Le rose sono considerate il fiore “per eccellenza” e basta dare una occhiata allo spettacolo che ci regalano con la loro fioritura per comprenderne il perché. A seconda delle tipologie possono crescere in maniera rigogliosa anche senza particolari cure. Ciò non toglie che, se ai lavori di giugno da eseguire nel nostro giardino ci aggiungiamo la loro cura, i  risultati saranno  oltre le aspettative.

La prima cosa da fare è ovviamente quella di dare uno sguardo generale alle nostre rose e fare il punto della situazione. Dobbiamo immancabilmente eliminare le erbe infestanti dal terreno e far sì, specialmente in caso di rose rampicanti, che la pianta possa contare su supporti specifici che siano in grado di lasciarla sviluppare in modo adeguato. Intorno alla metà del mese poi, è consigliabile concimarle con un concime di tipo chimico, appositamente creato, e da distribuire secondo le dosi indicate sul flacone.

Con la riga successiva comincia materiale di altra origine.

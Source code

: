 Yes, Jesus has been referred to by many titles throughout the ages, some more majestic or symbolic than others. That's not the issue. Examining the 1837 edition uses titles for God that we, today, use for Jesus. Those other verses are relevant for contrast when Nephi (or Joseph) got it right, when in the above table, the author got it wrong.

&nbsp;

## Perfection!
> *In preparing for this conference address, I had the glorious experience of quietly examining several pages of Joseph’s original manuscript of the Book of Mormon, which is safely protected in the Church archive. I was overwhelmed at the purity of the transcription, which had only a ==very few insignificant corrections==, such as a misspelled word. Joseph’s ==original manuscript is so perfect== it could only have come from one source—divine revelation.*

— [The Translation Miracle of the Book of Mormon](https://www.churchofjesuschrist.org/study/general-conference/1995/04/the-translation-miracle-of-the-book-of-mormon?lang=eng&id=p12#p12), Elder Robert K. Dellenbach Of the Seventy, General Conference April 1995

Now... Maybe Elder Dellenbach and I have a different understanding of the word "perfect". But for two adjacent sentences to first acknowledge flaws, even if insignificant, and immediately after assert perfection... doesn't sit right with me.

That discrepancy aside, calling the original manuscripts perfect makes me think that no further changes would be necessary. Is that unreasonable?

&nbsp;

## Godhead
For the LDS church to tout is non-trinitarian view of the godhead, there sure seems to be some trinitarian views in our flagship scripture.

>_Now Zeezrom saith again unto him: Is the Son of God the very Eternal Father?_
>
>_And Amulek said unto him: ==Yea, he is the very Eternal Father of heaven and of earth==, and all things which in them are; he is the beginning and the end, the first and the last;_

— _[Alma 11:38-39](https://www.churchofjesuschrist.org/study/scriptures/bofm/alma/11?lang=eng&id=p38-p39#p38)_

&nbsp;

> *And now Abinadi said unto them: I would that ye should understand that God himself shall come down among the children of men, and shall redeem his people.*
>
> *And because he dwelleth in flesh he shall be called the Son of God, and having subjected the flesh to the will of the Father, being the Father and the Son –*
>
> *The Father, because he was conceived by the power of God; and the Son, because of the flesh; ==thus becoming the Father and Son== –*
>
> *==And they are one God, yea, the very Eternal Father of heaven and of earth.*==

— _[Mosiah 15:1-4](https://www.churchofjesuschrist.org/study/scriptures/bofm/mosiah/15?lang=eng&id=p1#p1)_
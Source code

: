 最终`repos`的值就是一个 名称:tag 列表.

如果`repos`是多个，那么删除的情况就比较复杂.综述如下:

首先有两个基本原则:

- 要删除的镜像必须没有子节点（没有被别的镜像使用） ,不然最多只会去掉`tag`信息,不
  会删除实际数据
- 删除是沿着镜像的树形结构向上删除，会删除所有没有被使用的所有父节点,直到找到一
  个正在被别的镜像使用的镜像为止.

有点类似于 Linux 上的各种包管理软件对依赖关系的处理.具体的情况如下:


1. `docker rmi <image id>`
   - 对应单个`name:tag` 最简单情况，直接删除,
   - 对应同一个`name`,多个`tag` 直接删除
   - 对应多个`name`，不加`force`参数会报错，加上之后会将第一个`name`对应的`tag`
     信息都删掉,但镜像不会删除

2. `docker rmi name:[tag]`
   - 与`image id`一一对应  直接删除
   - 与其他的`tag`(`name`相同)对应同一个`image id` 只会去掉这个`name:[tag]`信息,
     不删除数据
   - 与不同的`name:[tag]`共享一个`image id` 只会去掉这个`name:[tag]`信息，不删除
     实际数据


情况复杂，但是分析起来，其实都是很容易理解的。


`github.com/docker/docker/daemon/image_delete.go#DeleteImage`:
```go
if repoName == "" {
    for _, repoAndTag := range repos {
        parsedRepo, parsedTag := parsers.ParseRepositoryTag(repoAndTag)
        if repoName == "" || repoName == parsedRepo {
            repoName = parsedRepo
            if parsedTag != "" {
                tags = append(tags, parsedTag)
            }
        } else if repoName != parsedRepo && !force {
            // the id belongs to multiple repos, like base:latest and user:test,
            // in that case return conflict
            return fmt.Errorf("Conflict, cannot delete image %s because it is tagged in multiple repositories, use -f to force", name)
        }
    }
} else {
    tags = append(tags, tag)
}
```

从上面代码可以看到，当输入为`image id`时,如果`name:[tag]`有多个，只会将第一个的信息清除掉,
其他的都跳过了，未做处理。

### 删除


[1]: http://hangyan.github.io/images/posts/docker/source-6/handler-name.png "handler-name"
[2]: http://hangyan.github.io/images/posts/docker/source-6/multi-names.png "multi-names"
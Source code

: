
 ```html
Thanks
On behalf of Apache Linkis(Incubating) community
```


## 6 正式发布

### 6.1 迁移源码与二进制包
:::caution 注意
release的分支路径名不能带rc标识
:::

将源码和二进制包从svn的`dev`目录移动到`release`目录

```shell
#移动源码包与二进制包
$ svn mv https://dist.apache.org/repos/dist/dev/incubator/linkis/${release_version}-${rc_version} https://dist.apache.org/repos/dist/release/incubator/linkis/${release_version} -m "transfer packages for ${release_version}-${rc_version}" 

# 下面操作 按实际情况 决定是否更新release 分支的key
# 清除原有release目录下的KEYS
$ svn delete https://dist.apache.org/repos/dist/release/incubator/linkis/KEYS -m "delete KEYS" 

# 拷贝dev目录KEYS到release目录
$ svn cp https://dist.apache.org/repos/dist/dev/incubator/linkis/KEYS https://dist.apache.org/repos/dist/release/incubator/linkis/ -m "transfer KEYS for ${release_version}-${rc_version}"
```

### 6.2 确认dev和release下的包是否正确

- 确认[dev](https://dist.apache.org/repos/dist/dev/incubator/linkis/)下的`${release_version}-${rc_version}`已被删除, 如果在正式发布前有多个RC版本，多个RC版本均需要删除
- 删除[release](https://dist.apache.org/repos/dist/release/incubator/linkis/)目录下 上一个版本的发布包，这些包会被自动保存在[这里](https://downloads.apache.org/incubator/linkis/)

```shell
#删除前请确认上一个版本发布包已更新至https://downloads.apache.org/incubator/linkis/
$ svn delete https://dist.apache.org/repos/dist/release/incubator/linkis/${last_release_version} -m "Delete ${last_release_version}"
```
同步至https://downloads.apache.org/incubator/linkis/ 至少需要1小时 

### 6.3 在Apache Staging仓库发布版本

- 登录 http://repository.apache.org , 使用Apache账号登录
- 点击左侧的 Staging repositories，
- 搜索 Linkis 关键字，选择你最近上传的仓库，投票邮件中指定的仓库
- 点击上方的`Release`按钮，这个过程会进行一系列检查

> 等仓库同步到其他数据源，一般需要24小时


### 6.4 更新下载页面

Non dobbiamo dimenticare che in questo periodo afidi, cocciniglie e soprattutto ragnetti rossi e ruggine attaccano in modo sostenuto la pianta. E’ bene applicare quando necessario ogni trattamento volto alla loro eliminazione. E’ consigliato prestare attenzione anche a malattie come la peronospora e l’oidio. Giugno per le rose è anche (ancora) tempo di potatura. L’eliminazione dei fiori appassiti favorisce lo sviluppo di nuove gemme.

E se è importante ricordare di non potare le specie di rose che in autunno producono bacche, si deve intervenire in caso di rosai a cespuglio con fiori a mazzo, asportando il mazzo sfiorito. Nelle zone più fresche l’eliminazione delle gemme floreali in eccesso aiuterà la fioritura delle rose a grande corolla. Entrando più nello specifico, per ciò che riguarda gli ibridi di rose Tea è consigliabile togliere anche tutti i getti laterali.

Per ciò che concerne l’irrigazione, il consiglio è quello di un’annaffiatura abbondante, in modo tale che l’acqua possa raggiungere le radici a prescindere dalla loro profondità avendo però cura di non bagnare le foglie dando vita ad una umidità superflua che potrebbe favorire l’insorgere di malattie.